A Plague of Cactus
Before the sun has peeked above the horizon, Philip Nangoo Larpei, a Maasai elder in his 60s or 70s (he hasn’t kept track), is already outside checking his livestock. His wife milks the family’s cows and goats, filling plastic jugs. After the milking, one of Larpei’s grandsons, a boy of around seven, releases some two dozen cows from a corral and leads them down a slope in search of grasses to forage. Some of the cows’ lips are visibly cut and distorted by cactus spines, which poke from their skin like toothpicks.
I walk with Larpei as he trails behind his grandson. He scans the rolling terrain in search of elephants, which frequently roam through these fields in northern Laikipia, Kenya. As soon as I take my eyes off the ground, several cactus spines poke my arm and ankle. I curse the cactus—an invasive plant—as I try in vain to pluck the tenacious spines while simultaneously navigating the thicket before me. Native shrubs, forbs, and grasses are in short supply on this dry, compacted reddish soil.

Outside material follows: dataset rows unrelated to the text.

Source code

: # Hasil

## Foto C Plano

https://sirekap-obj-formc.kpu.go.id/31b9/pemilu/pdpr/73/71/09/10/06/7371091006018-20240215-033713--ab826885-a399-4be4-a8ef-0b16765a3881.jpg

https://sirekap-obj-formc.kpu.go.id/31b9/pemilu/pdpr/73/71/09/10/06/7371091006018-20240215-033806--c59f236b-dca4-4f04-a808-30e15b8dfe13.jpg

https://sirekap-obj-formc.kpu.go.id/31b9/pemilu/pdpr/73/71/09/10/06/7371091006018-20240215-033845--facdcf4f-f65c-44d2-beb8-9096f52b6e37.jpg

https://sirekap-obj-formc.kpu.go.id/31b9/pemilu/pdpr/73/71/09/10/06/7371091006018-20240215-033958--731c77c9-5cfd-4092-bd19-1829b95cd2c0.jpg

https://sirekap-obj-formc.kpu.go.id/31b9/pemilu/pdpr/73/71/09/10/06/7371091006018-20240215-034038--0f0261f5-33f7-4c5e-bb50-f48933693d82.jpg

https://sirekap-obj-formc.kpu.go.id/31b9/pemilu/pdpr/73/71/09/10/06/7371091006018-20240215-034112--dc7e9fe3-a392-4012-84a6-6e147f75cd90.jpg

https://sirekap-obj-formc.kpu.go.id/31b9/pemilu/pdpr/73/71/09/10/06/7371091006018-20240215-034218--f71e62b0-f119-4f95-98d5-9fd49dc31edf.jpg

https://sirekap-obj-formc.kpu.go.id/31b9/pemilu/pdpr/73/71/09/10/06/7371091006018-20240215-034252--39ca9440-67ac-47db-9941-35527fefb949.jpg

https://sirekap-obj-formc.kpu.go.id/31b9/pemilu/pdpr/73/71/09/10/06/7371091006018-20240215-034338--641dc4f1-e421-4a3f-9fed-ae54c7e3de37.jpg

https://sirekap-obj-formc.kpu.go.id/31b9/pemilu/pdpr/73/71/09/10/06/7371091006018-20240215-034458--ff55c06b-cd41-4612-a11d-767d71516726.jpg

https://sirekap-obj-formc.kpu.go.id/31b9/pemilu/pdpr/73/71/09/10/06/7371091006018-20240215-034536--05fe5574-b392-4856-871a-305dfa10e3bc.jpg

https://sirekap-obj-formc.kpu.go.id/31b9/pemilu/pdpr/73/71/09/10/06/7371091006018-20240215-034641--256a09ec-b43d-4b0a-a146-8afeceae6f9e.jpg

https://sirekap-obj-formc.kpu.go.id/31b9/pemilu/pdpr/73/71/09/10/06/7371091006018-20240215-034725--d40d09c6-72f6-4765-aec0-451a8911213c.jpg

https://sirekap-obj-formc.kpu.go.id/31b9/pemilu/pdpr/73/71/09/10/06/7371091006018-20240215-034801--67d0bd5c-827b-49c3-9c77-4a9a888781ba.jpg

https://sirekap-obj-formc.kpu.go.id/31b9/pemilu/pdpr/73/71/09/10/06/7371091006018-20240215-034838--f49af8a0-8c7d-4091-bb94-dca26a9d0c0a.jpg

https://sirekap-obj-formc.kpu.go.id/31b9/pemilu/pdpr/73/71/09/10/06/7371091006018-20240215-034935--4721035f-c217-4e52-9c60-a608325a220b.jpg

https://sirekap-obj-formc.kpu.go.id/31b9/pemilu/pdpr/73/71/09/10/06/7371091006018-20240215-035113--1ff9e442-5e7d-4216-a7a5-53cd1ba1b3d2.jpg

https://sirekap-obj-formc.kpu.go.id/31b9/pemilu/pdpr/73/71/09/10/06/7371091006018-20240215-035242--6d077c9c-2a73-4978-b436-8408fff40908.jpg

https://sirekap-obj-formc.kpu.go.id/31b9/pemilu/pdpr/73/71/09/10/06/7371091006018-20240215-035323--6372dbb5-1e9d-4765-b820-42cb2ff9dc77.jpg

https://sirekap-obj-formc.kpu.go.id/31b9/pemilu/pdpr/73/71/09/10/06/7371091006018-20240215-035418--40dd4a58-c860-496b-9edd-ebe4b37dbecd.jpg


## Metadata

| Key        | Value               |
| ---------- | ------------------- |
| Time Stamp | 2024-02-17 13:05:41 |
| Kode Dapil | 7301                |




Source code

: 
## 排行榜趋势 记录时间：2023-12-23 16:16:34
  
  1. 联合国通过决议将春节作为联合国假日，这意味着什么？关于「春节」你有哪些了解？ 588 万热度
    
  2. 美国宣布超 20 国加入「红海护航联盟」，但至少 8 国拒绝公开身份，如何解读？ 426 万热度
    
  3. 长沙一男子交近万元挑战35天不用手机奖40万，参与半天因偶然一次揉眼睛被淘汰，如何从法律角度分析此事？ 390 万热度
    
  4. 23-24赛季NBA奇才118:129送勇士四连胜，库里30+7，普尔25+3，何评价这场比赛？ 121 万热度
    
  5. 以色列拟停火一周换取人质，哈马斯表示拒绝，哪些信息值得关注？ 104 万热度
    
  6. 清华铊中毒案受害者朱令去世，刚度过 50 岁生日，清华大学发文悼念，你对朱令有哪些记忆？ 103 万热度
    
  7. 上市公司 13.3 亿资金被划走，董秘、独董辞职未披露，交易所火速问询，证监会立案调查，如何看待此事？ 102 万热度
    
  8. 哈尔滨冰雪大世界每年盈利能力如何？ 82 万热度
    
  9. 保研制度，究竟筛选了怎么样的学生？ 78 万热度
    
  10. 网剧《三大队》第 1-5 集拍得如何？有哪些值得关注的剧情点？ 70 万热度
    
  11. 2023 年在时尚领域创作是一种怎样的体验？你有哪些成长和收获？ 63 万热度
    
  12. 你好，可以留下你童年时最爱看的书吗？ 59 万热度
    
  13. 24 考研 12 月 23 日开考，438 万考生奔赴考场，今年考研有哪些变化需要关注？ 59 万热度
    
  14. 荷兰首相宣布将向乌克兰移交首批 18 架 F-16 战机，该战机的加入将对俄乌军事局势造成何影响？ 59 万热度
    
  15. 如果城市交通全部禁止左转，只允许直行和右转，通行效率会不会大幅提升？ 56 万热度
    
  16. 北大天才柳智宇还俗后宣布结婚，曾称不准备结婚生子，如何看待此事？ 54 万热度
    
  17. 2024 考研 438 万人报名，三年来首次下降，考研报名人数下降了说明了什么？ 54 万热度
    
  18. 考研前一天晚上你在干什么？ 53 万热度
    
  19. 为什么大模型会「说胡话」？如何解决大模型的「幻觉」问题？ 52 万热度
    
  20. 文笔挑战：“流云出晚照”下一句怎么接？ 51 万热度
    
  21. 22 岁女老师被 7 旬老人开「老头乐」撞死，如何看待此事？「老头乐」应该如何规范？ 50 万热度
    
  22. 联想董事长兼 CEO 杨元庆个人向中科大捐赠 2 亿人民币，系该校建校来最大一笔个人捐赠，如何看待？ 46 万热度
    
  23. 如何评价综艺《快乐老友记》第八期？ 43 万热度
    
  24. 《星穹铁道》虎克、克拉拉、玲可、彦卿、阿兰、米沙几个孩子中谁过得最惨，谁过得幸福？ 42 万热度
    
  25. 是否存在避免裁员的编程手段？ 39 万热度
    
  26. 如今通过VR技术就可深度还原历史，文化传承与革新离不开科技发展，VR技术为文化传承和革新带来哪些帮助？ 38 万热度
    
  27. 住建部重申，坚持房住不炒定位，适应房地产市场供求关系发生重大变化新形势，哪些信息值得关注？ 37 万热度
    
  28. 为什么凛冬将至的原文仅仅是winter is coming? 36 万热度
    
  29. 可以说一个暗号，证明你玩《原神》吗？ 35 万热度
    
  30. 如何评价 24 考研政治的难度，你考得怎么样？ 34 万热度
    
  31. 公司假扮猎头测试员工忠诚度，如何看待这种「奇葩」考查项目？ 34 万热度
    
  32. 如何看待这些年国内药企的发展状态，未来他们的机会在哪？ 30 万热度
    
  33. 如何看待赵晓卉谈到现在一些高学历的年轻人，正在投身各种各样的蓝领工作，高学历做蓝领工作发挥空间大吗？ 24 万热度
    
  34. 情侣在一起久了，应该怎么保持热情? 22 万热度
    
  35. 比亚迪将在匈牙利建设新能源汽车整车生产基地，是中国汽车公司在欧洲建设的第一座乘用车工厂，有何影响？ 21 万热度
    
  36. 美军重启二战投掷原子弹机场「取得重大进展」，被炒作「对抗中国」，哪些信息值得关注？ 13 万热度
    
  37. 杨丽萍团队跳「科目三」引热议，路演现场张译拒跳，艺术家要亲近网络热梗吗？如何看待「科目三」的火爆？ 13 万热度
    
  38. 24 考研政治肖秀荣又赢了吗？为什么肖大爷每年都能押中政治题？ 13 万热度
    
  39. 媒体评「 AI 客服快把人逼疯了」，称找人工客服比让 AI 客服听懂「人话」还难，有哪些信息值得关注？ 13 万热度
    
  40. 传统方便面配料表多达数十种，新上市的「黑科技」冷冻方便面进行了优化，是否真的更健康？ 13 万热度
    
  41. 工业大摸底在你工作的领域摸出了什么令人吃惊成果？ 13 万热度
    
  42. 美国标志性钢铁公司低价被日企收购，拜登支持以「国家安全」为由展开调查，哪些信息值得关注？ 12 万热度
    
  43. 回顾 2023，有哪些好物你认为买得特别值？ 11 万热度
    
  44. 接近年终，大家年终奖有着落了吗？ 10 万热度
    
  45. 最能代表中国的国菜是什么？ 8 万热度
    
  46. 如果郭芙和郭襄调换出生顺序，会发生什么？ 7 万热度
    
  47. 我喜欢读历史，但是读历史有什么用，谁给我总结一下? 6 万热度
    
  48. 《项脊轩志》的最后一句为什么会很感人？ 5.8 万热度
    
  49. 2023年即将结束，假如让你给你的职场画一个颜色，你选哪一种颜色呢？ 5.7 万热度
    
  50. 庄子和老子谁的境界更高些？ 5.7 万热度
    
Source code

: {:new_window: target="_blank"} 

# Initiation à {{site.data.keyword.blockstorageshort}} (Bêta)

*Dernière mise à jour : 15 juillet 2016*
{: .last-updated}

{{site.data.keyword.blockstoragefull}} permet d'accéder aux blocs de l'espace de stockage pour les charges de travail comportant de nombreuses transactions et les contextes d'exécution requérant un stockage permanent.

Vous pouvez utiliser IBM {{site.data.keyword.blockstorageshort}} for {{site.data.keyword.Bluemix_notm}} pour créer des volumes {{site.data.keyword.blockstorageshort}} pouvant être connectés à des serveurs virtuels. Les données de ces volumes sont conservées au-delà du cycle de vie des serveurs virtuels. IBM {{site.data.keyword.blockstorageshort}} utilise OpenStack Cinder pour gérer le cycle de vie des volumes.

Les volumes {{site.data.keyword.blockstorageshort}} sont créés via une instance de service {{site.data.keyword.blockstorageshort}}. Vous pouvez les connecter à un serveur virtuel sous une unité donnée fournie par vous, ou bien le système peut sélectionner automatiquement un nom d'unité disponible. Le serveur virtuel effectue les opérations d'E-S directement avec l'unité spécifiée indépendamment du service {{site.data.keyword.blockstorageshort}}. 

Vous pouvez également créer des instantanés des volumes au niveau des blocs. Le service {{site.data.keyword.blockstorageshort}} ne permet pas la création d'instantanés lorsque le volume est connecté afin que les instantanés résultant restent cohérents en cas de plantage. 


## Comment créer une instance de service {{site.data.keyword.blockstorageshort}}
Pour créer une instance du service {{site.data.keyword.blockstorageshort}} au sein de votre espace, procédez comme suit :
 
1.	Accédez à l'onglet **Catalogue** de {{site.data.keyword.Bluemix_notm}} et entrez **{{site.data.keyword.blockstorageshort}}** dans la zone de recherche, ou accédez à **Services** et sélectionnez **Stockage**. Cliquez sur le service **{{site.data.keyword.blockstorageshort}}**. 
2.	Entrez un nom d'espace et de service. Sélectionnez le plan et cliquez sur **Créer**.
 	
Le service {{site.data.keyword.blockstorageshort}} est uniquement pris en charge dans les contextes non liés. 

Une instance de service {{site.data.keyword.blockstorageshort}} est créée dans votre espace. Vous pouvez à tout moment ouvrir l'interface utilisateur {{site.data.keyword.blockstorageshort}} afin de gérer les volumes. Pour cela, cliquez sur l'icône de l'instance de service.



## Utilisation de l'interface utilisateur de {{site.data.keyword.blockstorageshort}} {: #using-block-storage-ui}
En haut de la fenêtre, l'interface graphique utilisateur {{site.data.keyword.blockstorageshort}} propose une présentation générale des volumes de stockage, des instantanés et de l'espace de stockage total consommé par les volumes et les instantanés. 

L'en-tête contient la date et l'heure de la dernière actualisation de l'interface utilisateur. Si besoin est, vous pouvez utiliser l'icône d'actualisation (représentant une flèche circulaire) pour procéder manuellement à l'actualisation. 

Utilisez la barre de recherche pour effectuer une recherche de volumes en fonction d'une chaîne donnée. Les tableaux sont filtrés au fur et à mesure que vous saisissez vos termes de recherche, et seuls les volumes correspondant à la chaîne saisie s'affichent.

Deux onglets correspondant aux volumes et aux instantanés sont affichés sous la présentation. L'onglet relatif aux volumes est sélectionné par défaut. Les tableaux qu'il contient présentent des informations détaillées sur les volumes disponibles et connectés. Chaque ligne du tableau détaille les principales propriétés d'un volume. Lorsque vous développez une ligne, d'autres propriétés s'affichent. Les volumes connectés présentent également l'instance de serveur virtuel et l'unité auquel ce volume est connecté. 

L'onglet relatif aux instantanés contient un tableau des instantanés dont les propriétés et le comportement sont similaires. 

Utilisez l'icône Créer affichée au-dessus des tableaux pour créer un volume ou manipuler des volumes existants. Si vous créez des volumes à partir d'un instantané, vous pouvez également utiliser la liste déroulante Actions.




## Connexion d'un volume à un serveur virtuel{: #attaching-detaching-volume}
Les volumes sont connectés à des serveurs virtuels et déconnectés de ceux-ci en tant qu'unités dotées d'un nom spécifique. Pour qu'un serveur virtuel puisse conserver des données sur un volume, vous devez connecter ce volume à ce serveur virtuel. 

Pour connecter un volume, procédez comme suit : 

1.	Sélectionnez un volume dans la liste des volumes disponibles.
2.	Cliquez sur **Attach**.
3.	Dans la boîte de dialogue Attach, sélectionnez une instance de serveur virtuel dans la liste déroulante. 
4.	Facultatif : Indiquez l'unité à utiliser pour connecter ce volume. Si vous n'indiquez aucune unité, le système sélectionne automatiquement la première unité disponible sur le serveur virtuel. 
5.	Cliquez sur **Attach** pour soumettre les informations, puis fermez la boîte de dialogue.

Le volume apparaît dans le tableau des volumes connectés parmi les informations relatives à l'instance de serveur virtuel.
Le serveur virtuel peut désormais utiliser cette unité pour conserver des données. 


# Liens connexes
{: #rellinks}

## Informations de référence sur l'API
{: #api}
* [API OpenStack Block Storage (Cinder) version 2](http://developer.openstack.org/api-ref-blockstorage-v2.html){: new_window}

“These cattle used to have plenty of grass to eat right here, around our home, but now they have to walk farther and farther to find anything worth eating,” Larpei says later in his backyard as his wife delivers a pot of chai. Flies flock to our cups. Wafts of cow manure suffuse the morning air.
As Larpei sees it, the cactus must go, or he will lose his livelihood and have to move his family to elusive greener pastures. Some of his neighbors have already left. If they can’t get rid of the cactus, he says, “in 10 years this land will be gone. There will be no one living here, nothing left to graze on.”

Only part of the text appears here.